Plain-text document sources
..............................
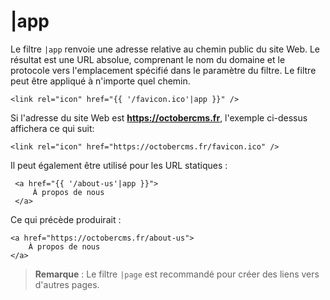 # |app

Le filtre `|app` renvoie une adresse relative au chemin public du site Web. Le résultat est une URL absolue, comprenant le nom du domaine et le protocole vers l'emplacement spécifié dans le paramètre du filtre. Le filtre peut être appliqué à n'importe quel chemin.

    <link rel="icon" href="{{ '/favicon.ico'|app }}" />

Si l'adresse du site Web est **https://octobercms.fr**, l'exemple ci-dessus affichera ce qui suit:

    <link rel="icon" href="https://octobercms.fr/favicon.ico" />

Il peut également être utilisé pour les URL statiques :

     <a href="{{ '/about-us'|app }}">
         À propos de nous
     </a>

Ce qui précède produirait :

    <a href="https://octobercms.fr/about-us">
        À propos de nous
    </a>

> **Remarque** : Le filtre `|page` est recommandé pour créer des liens vers d'autres pages.
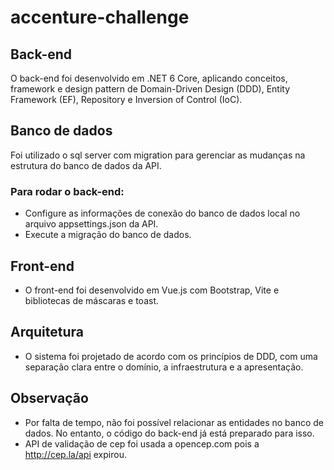# accenture-challenge

## Back-end

O back-end foi desenvolvido em .NET 6 Core, aplicando conceitos, framework e design pattern de Domain-Driven Design (DDD), Entity Framework (EF), Repository e Inversion of Control (IoC).

## Banco de dados

Foi utilizado o sql server com migration para gerenciar as mudanças na estrutura do banco de dados da API.

### Para rodar o back-end:

- Configure as informações de conexão do banco de dados local no arquivo appsettings.json da API.
- Execute a migração do banco de dados.
  
## Front-end

- O front-end foi desenvolvido em Vue.js com Bootstrap, Vite e bibliotecas de máscaras e toast.

## Arquitetura

- O sistema foi projetado de acordo com os princípios de DDD, com uma separação clara entre o domínio, a infraestrutura e a apresentação.

## Observação

- Por falta de tempo, não foi possível relacionar as entidades no banco de dados. No entanto, o código do back-end já está preparado para isso.
- API de validação de cep foi usada a opencep.com pois a http://cep.la/api expirou.
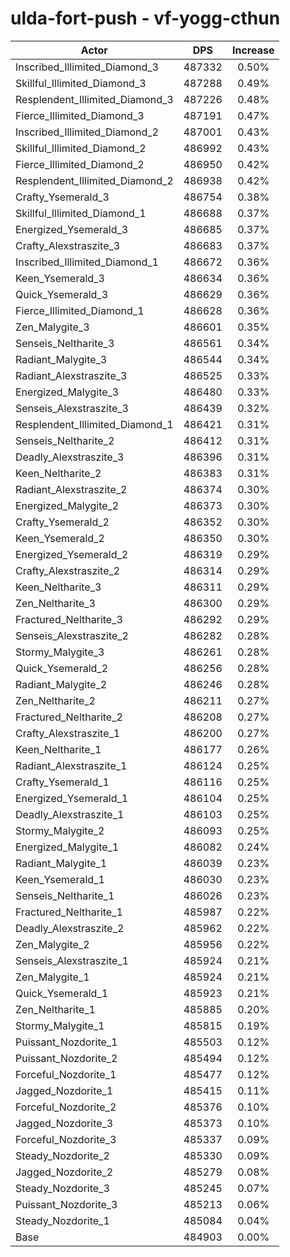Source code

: # ulda-fort-push - vf-yogg-cthun
| Actor | DPS | Increase |
|---|:---:|:---:|
|Inscribed_Illimited_Diamond_3|487332|0.50%|
|Skillful_Illimited_Diamond_3|487288|0.49%|
|Resplendent_Illimited_Diamond_3|487226|0.48%|
|Fierce_Illimited_Diamond_3|487191|0.47%|
|Inscribed_Illimited_Diamond_2|487001|0.43%|
|Skillful_Illimited_Diamond_2|486992|0.43%|
|Fierce_Illimited_Diamond_2|486950|0.42%|
|Resplendent_Illimited_Diamond_2|486938|0.42%|
|Crafty_Ysemerald_3|486754|0.38%|
|Skillful_Illimited_Diamond_1|486688|0.37%|
|Energized_Ysemerald_3|486685|0.37%|
|Crafty_Alexstraszite_3|486683|0.37%|
|Inscribed_Illimited_Diamond_1|486672|0.36%|
|Keen_Ysemerald_3|486634|0.36%|
|Quick_Ysemerald_3|486629|0.36%|
|Fierce_Illimited_Diamond_1|486628|0.36%|
|Zen_Malygite_3|486601|0.35%|
|Senseis_Neltharite_3|486561|0.34%|
|Radiant_Malygite_3|486544|0.34%|
|Radiant_Alexstraszite_3|486525|0.33%|
|Energized_Malygite_3|486480|0.33%|
|Senseis_Alexstraszite_3|486439|0.32%|
|Resplendent_Illimited_Diamond_1|486421|0.31%|
|Senseis_Neltharite_2|486412|0.31%|
|Deadly_Alexstraszite_3|486396|0.31%|
|Keen_Neltharite_2|486383|0.31%|
|Radiant_Alexstraszite_2|486374|0.30%|
|Energized_Malygite_2|486373|0.30%|
|Crafty_Ysemerald_2|486352|0.30%|
|Keen_Ysemerald_2|486350|0.30%|
|Energized_Ysemerald_2|486319|0.29%|
|Crafty_Alexstraszite_2|486314|0.29%|
|Keen_Neltharite_3|486311|0.29%|
|Zen_Neltharite_3|486300|0.29%|
|Fractured_Neltharite_3|486292|0.29%|
|Senseis_Alexstraszite_2|486282|0.28%|
|Stormy_Malygite_3|486261|0.28%|
|Quick_Ysemerald_2|486256|0.28%|
|Radiant_Malygite_2|486246|0.28%|
|Zen_Neltharite_2|486211|0.27%|
|Fractured_Neltharite_2|486208|0.27%|
|Crafty_Alexstraszite_1|486200|0.27%|
|Keen_Neltharite_1|486177|0.26%|
|Radiant_Alexstraszite_1|486124|0.25%|
|Crafty_Ysemerald_1|486116|0.25%|
|Energized_Ysemerald_1|486104|0.25%|
|Deadly_Alexstraszite_1|486103|0.25%|
|Stormy_Malygite_2|486093|0.25%|
|Energized_Malygite_1|486082|0.24%|
|Radiant_Malygite_1|486039|0.23%|
|Keen_Ysemerald_1|486030|0.23%|
|Senseis_Neltharite_1|486026|0.23%|
|Fractured_Neltharite_1|485987|0.22%|
|Deadly_Alexstraszite_2|485962|0.22%|
|Zen_Malygite_2|485956|0.22%|
|Senseis_Alexstraszite_1|485924|0.21%|
|Zen_Malygite_1|485924|0.21%|
|Quick_Ysemerald_1|485923|0.21%|
|Zen_Neltharite_1|485885|0.20%|
|Stormy_Malygite_1|485815|0.19%|
|Puissant_Nozdorite_1|485503|0.12%|
|Puissant_Nozdorite_2|485494|0.12%|
|Forceful_Nozdorite_1|485477|0.12%|
|Jagged_Nozdorite_1|485415|0.11%|
|Forceful_Nozdorite_2|485376|0.10%|
|Jagged_Nozdorite_3|485373|0.10%|
|Forceful_Nozdorite_3|485337|0.09%|
|Steady_Nozdorite_2|485330|0.09%|
|Jagged_Nozdorite_2|485279|0.08%|
|Steady_Nozdorite_3|485245|0.07%|
|Puissant_Nozdorite_3|485213|0.06%|
|Steady_Nozdorite_1|485084|0.04%|
|Base|484903|0.00%|
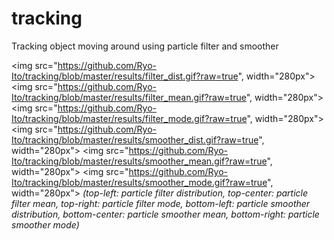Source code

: # tracking
Tracking object moving around using particle filter and smoother

<img src="https://github.com/Ryo-Ito/tracking/blob/master/results/filter_dist.gif?raw=true", width="280px">
<img src="https://github.com/Ryo-Ito/tracking/blob/master/results/filter_mean.gif?raw=true", width="280px">
<img src="https://github.com/Ryo-Ito/tracking/blob/master/results/filter_mode.gif?raw=true", width="280px">
<img src="https://github.com/Ryo-Ito/tracking/blob/master/results/smoother_dist.gif?raw=true", width="280px">
<img src="https://github.com/Ryo-Ito/tracking/blob/master/results/smoother_mean.gif?raw=true", width="280px">
<img src="https://github.com/Ryo-Ito/tracking/blob/master/results/smoother_mode.gif?raw=true", width="280px">
*(top-left: particle filter distribution, top-center: particle filter mean, top-right: particle filter mode, bottom-left: particle smoother distribution, bottom-center: particle smoother mean, bottom-right: particle smoother mode)*
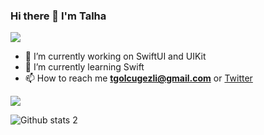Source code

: ### Hi there 👋 I'm Talha


![](https://komarev.com/ghpvc/?username=talhagg&style=flat-square)

- 🔭 I’m currently working on SwiftUI and UIKit
- 🌱 I’m currently learning Swift
- 📫 How to reach me **tgolcugezli@gmail.com** or [Twitter](https://twitter.com/mrtalhagg)

[![](https://img.shields.io/twitter/follow/mrtalhagg?style=social)](https://www.twitter.com/mrtalhagg)

![Github stats 2](https://github-readme-stats.vercel.app/api?username=talhagg&show_icons=true&theme=radical)

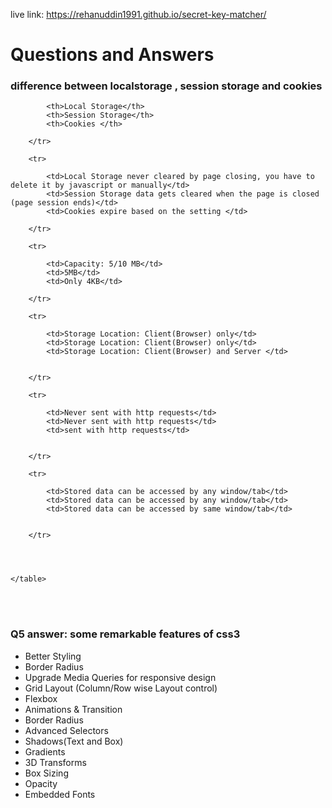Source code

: live link: https://rehanuddin1991.github.io/secret-key-matcher/

<h1>Questions and Answers </h1>


<h3>difference between localstorage , session storage and cookies</h3>
	<table>
		<tr>
			 
			<th>Local Storage</th>
			<th>Session Storage</th>
			<th>Cookies </th>

		</tr>

		<tr>
			 
			<td>Local Storage never cleared by page closing, you have to delete it by javascript or manually</td>
			<td>Session Storage data gets cleared when the page is closed (page session ends)</td>
			<td>Cookies expire based on the setting </td>

		</tr>

		<tr>
			 
			<td>Capacity: 5/10 MB</td>
			<td>5MB</td>
			<td>Only 4KB</td>

		</tr>

		<tr>
			 
			<td>Storage Location: Client(Browser) only</td>
			<td>Storage Location: Client(Browser) only</td>			
			<td>Storage Location: Client(Browser) and Server </td>
			 

		</tr>

		<tr>
			 
			<td>Never sent with http requests</td>
			<td>Never sent with http requests</td>
			<td>sent with http requests</td>			
			 

		</tr>

		<tr>
			 
			<td>Stored data can be accessed by any window/tab</td>
			<td>Stored data can be accessed by any window/tab</td>
			<td>Stored data can be accessed by same window/tab</td>
			 

		</tr>




	</table>
<br>
<br>
<h3>Q5 answer: some remarkable features of css3 </h3>
<ul>
	<li>Better Styling</li>
	<li>Border Radius</li>
	<li>Upgrade Media Queries for responsive design</li>
	<li>Grid Layout (Column/Row wise Layout control)</li>
	<li>Flexbox</li>
	<li>Animations & Transition</li>
	<li>Border Radius</li>
	<li>Advanced Selectors</li>
	<li>Shadows(Text and Box)</li>
	<li>Gradients</li>
	<li>3D Transforms </li>
	<li>Box Sizing</li>
	<li>Opacity</li>
	<li>Embedded Fonts</li>

</ul>
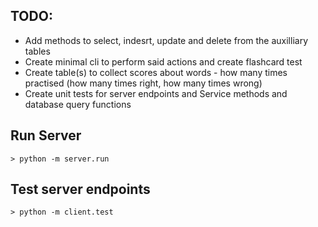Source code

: ## TODO:
- Add methods to select, indesrt, update and delete from the auxilliary tables
- Create minimal cli to perform said actions and create flashcard test
- Create table(s) to collect scores about words - how many times practised (how many times right, how many times wrong)
- Create unit tests for server endpoints and Service methods and database query functions


## Run Server
`> python -m server.run`

## Test server endpoints
`> python -m client.test`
..............................
## YOUR ASSIGNMENT
Give the lines again exactly, starting where the entries begin and stopping once the line with "Si l'adresse du" is included; pictures are not copied.

## RESULT BELOW
 # |app

Le filtre `|app` renvoie une adresse relative au chemin public du site Web. Le résultat est une URL absolue, comprenant le nom du domaine et le protocole vers l'emplacement spécifié dans le paramètre du filtre. Le filtre peut être appliqué à n'importe quel chemin.

    <link rel="icon" href="{{ '/favicon.ico'|app }}" />

Si l'adresse du site Web est **https://octobercms.fr**, l'exemple ci-dessus affichera ce qui suit:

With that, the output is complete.